Cet enregistrement est considéré par le Rock and Roll Hall of Fame comme le premier morceau rock & roll de l'histoire de la musique. La chanson est l'un des premiers exemples de distorsion de guitare, ce qui arriva par accident suite au lâchage d'un des amplificateurs
". source: Wikipedia



Les deux hommes connurent la gloire dans l'ombre des hurlements d'une femme. Comme le roi de Chypre Pygmalion, ils aimèrent l'incarnation humaine de leur oeuvre, de leur génie. Mais la comparaison s'arrète là car j'échange toute la discographie des Rita Mitsouko contre un seul titre d'Ike & Tina Turner.
RIP guys.

Commentaires

le seul souvenir que j'ai de Ike Turner est qu'il battait sa femme Tina avant concert ou pendant sa grossesse...oui, sans doute était-il quelqu'un d'exceptionnel !

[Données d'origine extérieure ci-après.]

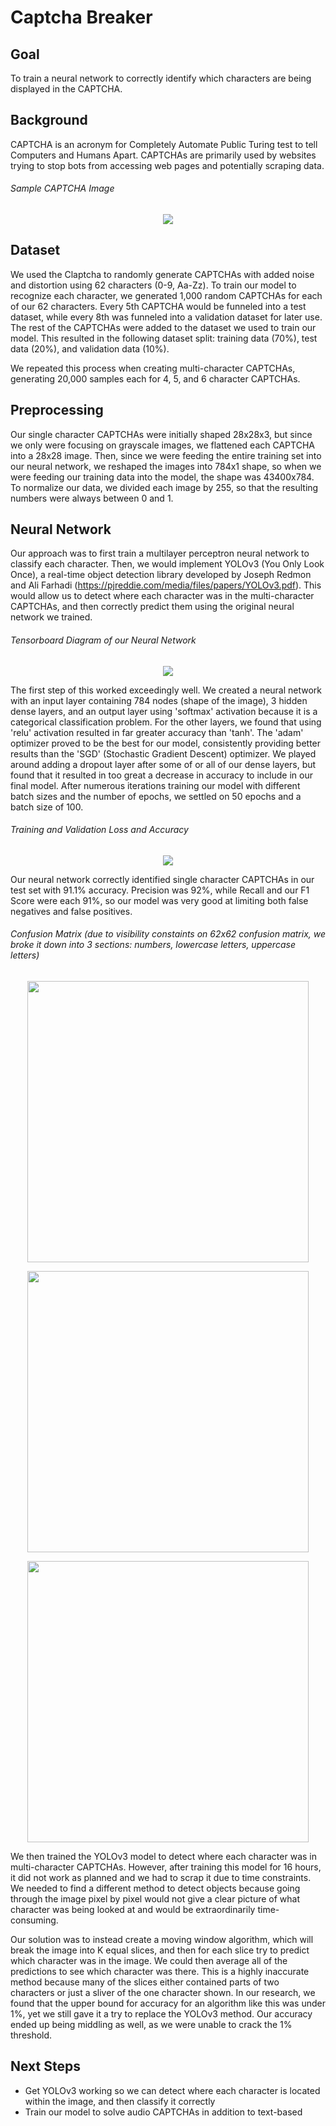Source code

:# Captcha Breaker

## Goal
To train a neural network to correctly identify which characters are being displayed in the CAPTCHA.

## Background
CAPTCHA is an acronym for Completely Automate Public Turing test to tell Computers and Humans Apart. CAPTCHAs are primarily used by websites trying to stop bots from accessing web pages and potentially scraping data.

###### Sample CAPTCHA Image
<p align="center">
  <img src="https://github.com/slieb74/Captcha-Breaker/blob/master/images/captcha.png">
</p>

## Dataset
We used the Claptcha to randomly generate CAPTCHAs with added noise and distortion using 62 characters (0-9, Aa-Zz). To train our model to recognize each character, we generated 1,000 random CAPTCHAs for each of our 62 characters. Every 5th CAPTCHA would be funneled into a test dataset, while every 8th was funneled into a validation dataset for later use. The rest of the CAPTCHAs were added to the dataset we used to train our model. This resulted in the following dataset split: training data (70%), test data (20%), and validation data (10%).

We repeated this process when creating multi-character CAPTCHAs, generating 20,000 samples each for 4, 5, and 6 character CAPTCHAs.

## Preprocessing
Our single character CAPTCHAs were initially shaped 28x28x3, but since we only were focusing on grayscale images, we flattened each CAPTCHA into a 28x28 image. Then, since we were feeding the entire training set into our neural network, we reshaped the images into 784x1 shape, so when we were feeding our training data into the model, the shape was 43400x784. To normalize our data, we divided each image by 255, so that the resulting numbers were always between 0 and 1.

## Neural Network
Our approach was to first train a multilayer perceptron neural network to classify each character. Then, we would implement YOLOv3 (You Only Look Once), a real-time object detection library developed by Joseph Redmon and Ali Farhadi (https://pjreddie.com/media/files/papers/YOLOv3.pdf). This would allow us to detect where each character was in the multi-character CAPTCHAs, and then correctly predict them using the original neural network we trained.

###### Tensorboard Diagram of our Neural Network
<p align="center">
  <img src="https://github.com/slieb74/Captcha-Breaker/blob/master/images/tensorboard.png">
</p>

The first step of this worked exceedingly well. We created a neural network with an input layer containing 784 nodes (shape of the image), 3 hidden dense layers, and an output layer using 'softmax' activation because it is a categorical classification problem. For the other layers, we found that using 'relu' activation resulted in far greater accuracy than 'tanh'. The 'adam' optimizer proved to be the best for our model, consistently providing better results than the 'SGD' (Stochastic Gradient Descent) optimizer. We played around adding a dropout layer after some of or all of our dense layers, but found that it resulted in too great a decrease in accuracy to include in our final model. After numerous iterations training our model with different batch sizes and the number of epochs, we settled on 50 epochs and a batch size of 100.

###### Training and Validation Loss and Accuracy
<p align="center">
  <img src="https://github.com/slieb74/Captcha-Breaker/blob/master/images/Screen%20Shot%202018-10-12%20at%203.32.08%20PM.png">
</p>

Our neural network correctly identified single character CAPTCHAs in our test set with 91.1% accuracy. Precision was 92%, while Recall and our F1 Score were each 91%, so our model was very good at limiting both false negatives and false positives.

###### Confusion Matrix (due to visibility constaints on 62x62 confusion matrix, we broke it down into 3 sections: numbers, lowercase letters, uppercase letters)
<p align="center">
  <img src="https://github.com/slieb74/Captcha-Breaker/blob/master/images/cm_nums.png" height="450" width="450">
</p>
<p align="center">
  <img src="https://github.com/slieb74/Captcha-Breaker/blob/master/images/cm_lower.png" height="450" width="450">
</p>  
<p align="center">
  <img src="https://github.com/slieb74/Captcha-Breaker/blob/master/images/cm_upper.png" height="450" width="450">
</p>

We then trained the YOLOv3 model to detect where each character was in multi-character CAPTCHAs. However, after training this model for 16 hours, it did not work as planned and we had to scrap it due to time constraints. We needed to find a different method to detect objects because going through the image pixel by pixel would not give a clear picture of what character was being looked at and would be extraordinarily time-consuming. 

Our solution was to instead create a moving window algorithm, which will break the image into K equal slices, and then for each slice try to predict which character was in the image. We could then average all of the predictions to see which character was there. This is a highly inaccurate method because many of the slices either contained parts of two characters or just a sliver of the one character shown. In our research, we found that the upper bound for accuracy for an algorithm like this was under 1%, yet we still gave it a try to replace the YOLOv3 method. Our accuracy ended up being middling as well, as we were unable to crack the 1% threshold. 

## Next Steps
* Get YOLOv3 working so we can detect where each character is located within the image, and then classify it correctly
* Train our model to solve audio CAPTCHAs in addition to text-based

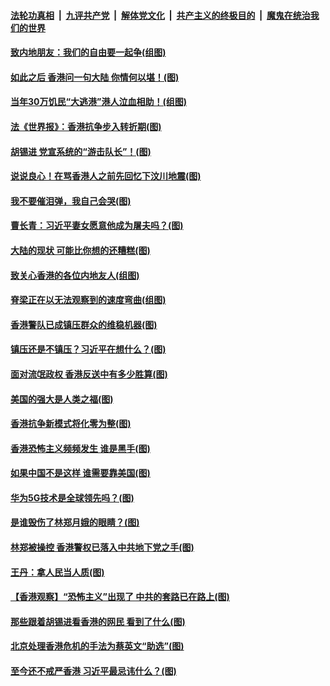 ####  [法轮功真相](../../../../basic/blob/master/README.md?t=08171601) &nbsp;|&nbsp; [九评共产党](../../../../9ping.md/blob/master/README.md?t=08171601) &nbsp;|&nbsp; [解体党文化](../../../../jtdwh.md/blob/master/README.md?t=08171601)  &nbsp;|&nbsp; [共产主义的终极目的](../../../../gczydzjmd.md/blob/master/README.md?t=08171601) &nbsp;|&nbsp; [魔鬼在统治我们的世界](../../../../mgztzwmdsj.md/blob/master/README.md?t=08171601) 

#### [致内地朋友：我们的自由要一起争(组图)](../pages/p4/904049.md?t=08171601) 

#### [如此之后 香港问一句大陆 你情何以堪！(图)](../pages/p4/903975.md?t=08171601) 

#### [当年30万饥民“大逃港”港人泣血相助！(组图)](../pages/p4/903961.md?t=08171601) 

#### [法《世界报》：香港抗争步入转折期(图)](../pages/p4/903951.md?t=08171601) 

#### [胡锡进 党宣系统的“游击队长”！(图)](../pages/p4/903949.md?t=08171601) 

#### [说说良心！在骂香港人之前先回忆下汶川地震(图)](../pages/p4/903966.md?t=08171601) 

#### [我不要催泪弹，我自己会哭(图)](../pages/p4/903965.md?t=08171601) 

#### [曹长青：习近平妻女愿意他成为屠夫吗？(图)](../pages/p4/903942.md?t=08171601) 

#### [大陆的现状 可能比你想的还糟糕(图)](../pages/p4/903877.md?t=08171601) 

#### [致关心香港的各位内地友人(组图)](../pages/p4/903871.md?t=08171601) 

#### [脊梁正在以无法观察到的速度弯曲(组图)](../pages/p4/903870.md?t=08171601) 

#### [香港警队已成镇压群众的维稳机器(图)](../pages/p4/903867.md?t=08171601) 

#### [镇压还是不镇压？习近平在想什么？(图)](../pages/p4/903866.md?t=08171601) 

#### [面对流氓政权 香港反送中有多少胜算(图)](../pages/p4/903863.md?t=08171601) 

#### [美国的强大是人类之福(图)](../pages/p4/903785.md?t=08171601) 

#### [香港抗争新模式将化零为整(图)](../pages/p4/903766.md?t=08171601) 

#### [香港恐怖主义频频发生 谁是黑手(图)](../pages/p4/903753.md?t=08171601) 

#### [如果中国不是这样 谁需要靠美国(图)](../pages/p4/903747.md?t=08171601) 

#### [华为5G技术是全球领先吗？(图)](../pages/p4/903745.md?t=08171601) 

#### [是谁毁伤了林郑月娥的眼睛？(图)](../pages/p4/903740.md?t=08171601) 

#### [林郑被操控 香港警权已落入中共地下党之手(图)](../pages/p4/903662.md?t=08171601) 

#### [王丹：拿人民当人质(图)](../pages/p4/903649.md?t=08171601) 

#### [【香港观察】“恐怖主义”出现了 中共的套路已在路上(图)](../pages/p4/903633.md?t=08171601) 

#### [那些跟着胡锡进看香港的网民 看到了什么(图)](../pages/p4/903644.md?t=08171601) 

#### [北京处理香港危机的手法为蔡英文“助选”(图)](../pages/p4/903640.md?t=08171601) 

#### [至今还不戒严香港 习近平最忌讳什么？(图)](../pages/p4/903639.md?t=08171601) 

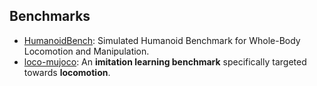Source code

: ## Benchmarks

- [HumanoidBench](https://humanoid-bench.github.io/): Simulated Humanoid Benchmark for Whole-Body Locomotion and Manipulation.
- [loco-mujoco](https://github.com/robfiras/loco-mujoco): An **imitation learning benchmark** specifically targeted towards **locomotion**. 


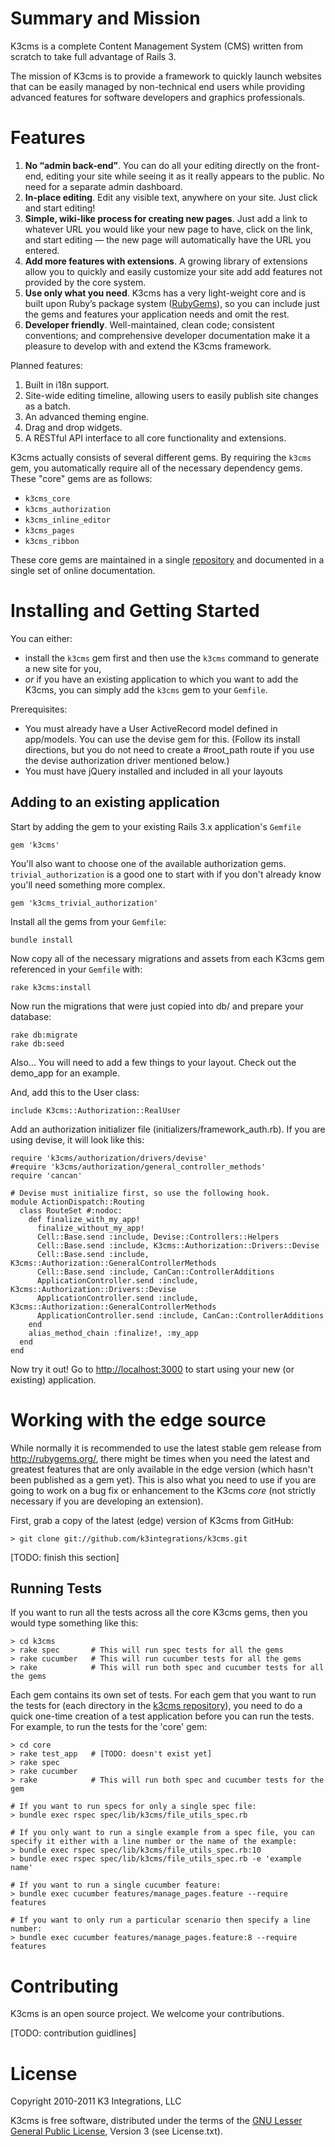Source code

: Summary and Mission
===================

K3cms is a complete Content Management System (CMS) written from scratch to take full advantage of Rails 3.

The mission of K3cms is to provide a framework to quickly launch websites that can be easily managed by non-technical end users while providing advanced features for software developers and graphics professionals.

Features
========

1. **No “admin back-end”**. You can do all your editing directly on the front-end, editing your site while seeing it as it really appears to the public. No need for a separate admin dashboard.
2. **In-place editing**. Edit any visible text, anywhere on your site. Just click and start editing!
3. **Simple, wiki-like process for creating new pages**. Just add a link to whatever URL you would like your new page to have, click on the link, and start editing &mdash; the new page will automatically have the URL you entered.
5. **Add more features with extensions**. A growing library of extensions allow you to quickly and easily customize your site add add features not provided by the core system.
4. **Use only what you need**. K3cms has a very light-weight core and is built upon Ruby’s package system ([RubyGems](http://rubygems.org/)), so you can include just the gems and features your application needs and omit the rest.
6. **Developer friendly**. Well-maintained, clean code; consistent conventions; and comprehensive developer documentation make it a pleasure to develop with and extend the K3cms framework.

Planned features:

1. Built in i18n support.
2. Site-wide editing timeline, allowing users to easily publish site changes as a batch.
3. An advanced theming engine.
4. Drag and drop widgets.
5. A RESTful API interface to all core functionality and extensions.

K3cms actually consists of several different gems. By requiring the `k3cms` gem, you automatically require all of the necessary dependency gems. These "core" gems are as follows:

* `k3cms_core`
* `k3cms_authorization`
* `k3cms_inline_editor`
* `k3cms_pages`
* `k3cms_ribbon`

These core gems are maintained in a single [repository](http://github.com/k3integrations/k3cms) and documented in a single set of online documentation.

Installing and Getting Started
==============================

You can either:

* install the `k3cms` gem first and then use the `k3cms` command to generate a new site for you,
* _or_ if you have an existing application to which you want to add the K3cms, you can simply add the `k3cms` gem to your `Gemfile`.

Prerequisites:

* You must already have a User ActiveRecord model defined in app/models.  You can use the devise gem for this.  (Follow its install directions, but you do not need to create a #root_path route if you use the devise authorization driver mentioned below.)
* You must have jQuery installed and included in all your layouts

Adding to an existing application
---------------------------------

Start by adding the gem to your existing Rails 3.x application's `Gemfile`

    gem 'k3cms'

You'll also want to choose one of the available authorization gems. `trivial_authorization` is a good one to start with if you don't already know you'll need something more complex.

    gem 'k3cms_trivial_authorization'

Install all the gems from your `Gemfile`:

    bundle install

Now copy all of the necessary migrations and assets from each K3cms gem referenced in your `Gemfile` with:

    rake k3cms:install

Now run the migrations that were just copied into db/ and prepare your database:

    rake db:migrate
    rake db:seed

Also... You will need to add a few things to your layout.  Check out the demo_app for an example.

And, add this to the User class:

    include K3cms::Authorization::RealUser

Add an authorization initializer file (initializers/framework_auth.rb).  If you are using devise, it will look like this:

    require 'k3cms/authorization/drivers/devise'
    #require 'k3cms/authorization/general_controller_methods'
    require 'cancan'
    
    # Devise must initialize first, so use the following hook.
    module ActionDispatch::Routing
      class RouteSet #:nodoc:
        def finalize_with_my_app!
          finalize_without_my_app!
          Cell::Base.send :include, Devise::Controllers::Helpers
          Cell::Base.send :include, K3cms::Authorization::Drivers::Devise
          Cell::Base.send :include, K3cms::Authorization::GeneralControllerMethods
          Cell::Base.send :include, CanCan::ControllerAdditions
          ApplicationController.send :include, K3cms::Authorization::Drivers::Devise
          ApplicationController.send :include, K3cms::Authorization::GeneralControllerMethods
          ApplicationController.send :include, CanCan::ControllerAdditions
        end
        alias_method_chain :finalize!, :my_app
      end
    end

Now try it out! Go to <http://localhost:3000> to start using your new (or existing) application.


Working with the edge source
============================

While normally it is recommended to use the latest stable gem release from <http://rubygems.org/>, there might be times when you need the latest and greatest features that are only available in the edge version (which hasn't been published as a gem yet). This is also what you need to use if you are going to work on a bug fix or enhancement to the K3cms _core_ (not strictly necessary if you are developing an extension).

First, grab a copy of the latest (edge) version of K3cms from GitHub:

    > git clone git://github.com/k3integrations/k3cms.git

[TODO: finish this section]

Running Tests
-------------

If you want to run all the tests across all the core K3cms gems, then you would type something like this:

    > cd k3cms
    > rake spec       # This will run spec tests for all the gems
    > rake cucumber   # This will run cucumber tests for all the gems
    > rake            # This will run both spec and cucumber tests for all the gems

Each gem contains its own set of tests. For each gem that you want to run the tests for (each directory in the [k3cms repository](http://github.com/k3integrations/k3cms)), you need to do a quick one-time creation of a test application before you can run the tests. For example, to run the tests for the 'core' gem:

    > cd core
    > rake test_app   # [TODO: doesn't exist yet]
    > rake spec
    > rake cucumber
    > rake            # This will run both spec and cucumber tests for the gem

    # If you want to run specs for only a single spec file:
    > bundle exec rspec spec/lib/k3cms/file_utils_spec.rb

    # If you only want to run a single example from a spec file, you can specify it either with a line number or the name of the example:
    > bundle exec rspec spec/lib/k3cms/file_utils_spec.rb:10
    > bundle exec rspec spec/lib/k3cms/file_utils_spec.rb -e 'example name'

    # If you want to run a single cucumber feature:
    > bundle exec cucumber features/manage_pages.feature --require features

    # If you want to only run a particular scenario then specify a line number:
    > bundle exec cucumber features/manage_pages.feature:8 --require features


Contributing
============

K3cms is an open source project. We welcome your contributions.

[TODO: contribution guidlines]

License
=======

Copyright 2010-2011 K3 Integrations, LLC

K3cms is free software, distributed under the terms of the [GNU Lesser General Public License](http://www.gnu.org/copyleft/lesser.html), Version 3 (see License.txt).
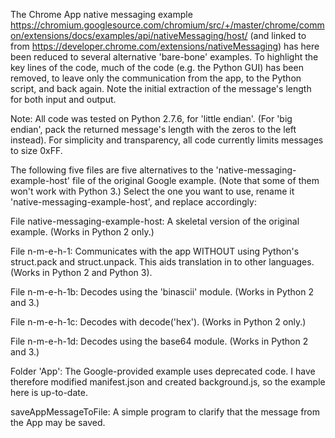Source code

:The Chrome App native messaging example https://chromium.googlesource.com/chromium/src/+/master/chrome/common/extensions/docs/examples/api/nativeMessaging/host/ 
(and linked to from https://developer.chrome.com/extensions/nativeMessaging) has here been reduced to several alternative  'bare-bone' examples.  To highlight the key lines of the code, much of the code (e.g. the Python GUI) has been removed, to leave only the communication from the app, to the Python script, 
and back again.  Note the initial extraction of the message's length for both input and output.  

Note: All code was tested on Python 2.7.6, for 'little endian'.  (For 'big endian', pack the returned message's length with the zeros to the left instead).  For simplicity and transparency, all code currently limits messages to size 0xFF.

The following five files are five alternatives to the 'native-messaging-example-host' file of the original Google example.  (Note that some of them won't work with Python 3.)  Select the one you want to use, 
rename it 'native-messaging-example-host', and replace accordingly:

File native-messaging-example-host:  A skeletal version of the original example.  (Works in Python 2 only.)  

File n-m-e-h-1:  Communicates with the app WITHOUT using Python's struct.pack and struct.unpack.  This aids translation in to other languages.  (Works in Python 2 and Python 3).

File n-m-e-h-1b: Decodes using the 'binascii' module.  (Works in Python 2 and 3.)

File n-m-e-h-1c: Decodes with decode('hex').  (Works in Python 2 only.)

File n-m-e-h-1d: Decodes using the base64 module.  (Works in Python 2 and 3.)



Folder 'App': The Google-provided example uses deprecated code.  I have therefore modified manifest.json and created background.js, so the example here is up-to-date.

saveAppMessageToFile: A simple program to clarify that the message from the App may be saved.
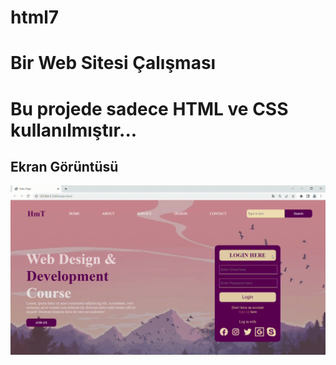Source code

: # html7

<h1> Bir Web Sitesi Çalışması</h1>

<h1>Bu projede sadece HTML ve CSS kullanılmıştır...</h1>

<h2>Ekran Görüntüsü</h2>

![](ekran.gif)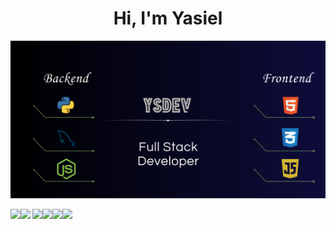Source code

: <h1 align="center">Hi, I'm <b>Yasiel<b></h1>
<p align="center">
    <img width="900" src="banner git.png">
</p>

 <img src="https://media.giphy.com/media/gH3LO09IOiZIqePwv9/giphy.gif" width="50" /><img src="https://img.shields.io/badge/Languages-Spanish%20%26%20English-brightgreen"/>   <img src="https://img.shields.io/badge/Age-17-red"/><img src="https://img.shields.io/badge/Spanish:%20-Native-blue"/><img src="https://img.shields.io/badge/English:%20-B2-green"/><img src="https://i.giphy.com/media/v1.Y2lkPTc5MGI3NjExNHh3bmJ1M3lhb2lzN3JycTM2N3dqZzZnMmg4cHFraHg1c2s0dDNlNSZlcD12MV9pbnRlcm5hbF9naWZfYnlfaWQmY3Q9cw/8OzI5NkvzPePDX8BnT/giphy.gif" width="50" />

<!--
**yasieldev/yasieldev** is a ✨ _special_ ✨ repository because its `README.md` (this file) appears on your GitHub profile.

Here are some ideas to get you started:

- 🔭 I’m currently working on ...
- 🌱 I’m currently learning ...
- 👯 I’m looking to collaborate on ...
- 🤔 I’m looking for help with ...
- 💬 Ask me about ...
- 📫 How to reach me: ...
- 😄 Pronouns: ...
- ⚡ Fun fact: ...
-->
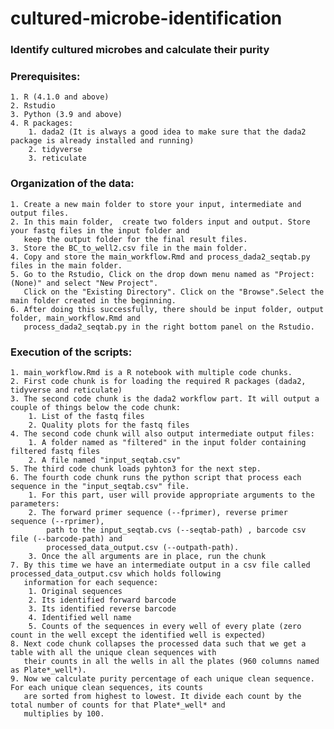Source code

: # cultured-microbe-identification
### Identify cultured microbes and calculate their purity

### Prerequisites:
	1. R (4.1.0 and above)
	2. Rstudio
	3. Python (3.9 and above) 
	4. R packages:
		1. dada2 (It is always a good idea to make sure that the dada2 package is already installed and running)
		2. tidyverse
		3. reticulate


### Organization of the data:
	1. Create a new main folder to store your input, intermediate and output files.
	2. In this main folder,  create two folders input and output. Store your fastq files in the input folder and 
       keep the output folder for the final result files.
	3. Store the BC_to_well2.csv file in the main folder.
	4. Copy and store the main_workflow.Rmd and process_dada2_seqtab.py files in the main folder.
	5. Go to the Rstudio, Click on the drop down menu named as "Project: (None)" and select "New Project". 
       Click on the "Existing Directory". Click on the "Browse".Select the main folder created in the beginning.
	6. After doing this successfully, there should be input folder, output folder, main_workflow.Rmd and 
       process_dada2_seqtab.py in the right bottom panel on the Rstudio.


### Execution of the scripts:
	1. main_workflow.Rmd is a R notebook with multiple code chunks.
	2. First code chunk is for loading the required R packages (dada2, tidyverse and reticulate)
	3. The second code chunk is the dada2 workflow part. It will output a couple of things below the code chunk:
		1. List of the fastq files
		2. Quality plots for the fastq files
	4. The second code chunk will also output intermediate output files:
		1. A folder named as "filtered" in the input folder containing filtered fastq files
		2. A file named "input_seqtab.csv"
	5. The third code chunk loads pyhton3 for the next step.
	6. The fourth code chunk runs the python script that process each sequence in the "input_seqtab.csv" file.
		1. For this part, user will provide appropriate arguments to the parameters:
		2. The forward primer sequence (--fprimer), reverse primer sequence (--rprimer), 
            path to the input_seqtab.cvs (--seqtab-path) , barcode csv file (--barcode-path) and 
            processed_data_output.csv (--outpath-path).
		3. Once the all arguments are in place, run the chunk
	7. By this time we have an intermediate output in a csv file called processed_data_output.csv which holds following 
       information for each sequence:
		1. Original sequences
		2. Its identified forward barcode
		3. Its identified reverse barcode
		4. Identified well name
		5. Counts of the sequences in every well of every plate (zero count in the well except the identified well is expected)
	8. Next code chunk collapses the processed data such that we get a table with all the unique clean sequences with 
       their counts in all the wells in all the plates (960 columns named as Plate*_well*).
	9. Now we calculate purity percentage of each unique clean sequence. For each unique clean sequences, its counts 
       are sorted from highest to lowest. It divide each count by the total number of counts for that Plate*_well* and 
       multiplies by 100.
 
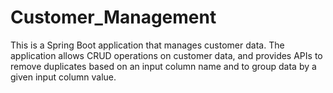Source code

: # Customer_Management
This is a Spring Boot application that manages customer data. The application allows CRUD operations on customer data, and provides APIs to remove duplicates based on an input column name and to group data by a given input column value.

Ecrit par : chris | 23.12.2007

et elle a été enceinte souvent?
oui bah ça énerve aussi...
MNK

Ecrit par : MNK | 26.12.2007

Chris,
Peut-on être un artiste exceptionnel et un parfait salaud? S'il est entendu qu'Ike battait sa femme, cela entame-t-il son crédit d'artiste?
Que juge-t-on? L'homme ou son oeuvre?
Céline, collaborationiste, antisémite, n'est-il pas, au delà d'un parfait salaud, l'écrivain génial de Voyage au bout de la nuit ? On peut être sans complaisance au sujet de ses idées politiques et reconnaitre le génie de l'auteur.
A l'inverse, Orwell jugeant dans ses carnets, le cerveau dérangé de Dali est incapable de distancier l'art et son oeuvre qui ne sont pour lui que des miroirs de l'âme.
L'histoire finira par un happy end hollywoodien, le mentor tombant dans l'oubli et la diablesse, battue, se relevant dans les années 80, remplissant des stades.
Et le méchant tombe dans l'oubli, faisant chanter à la place de sa belle, des femmes trop maquillées, qui singeront les mimiques de Tina sans son talent, sa voix, son feu.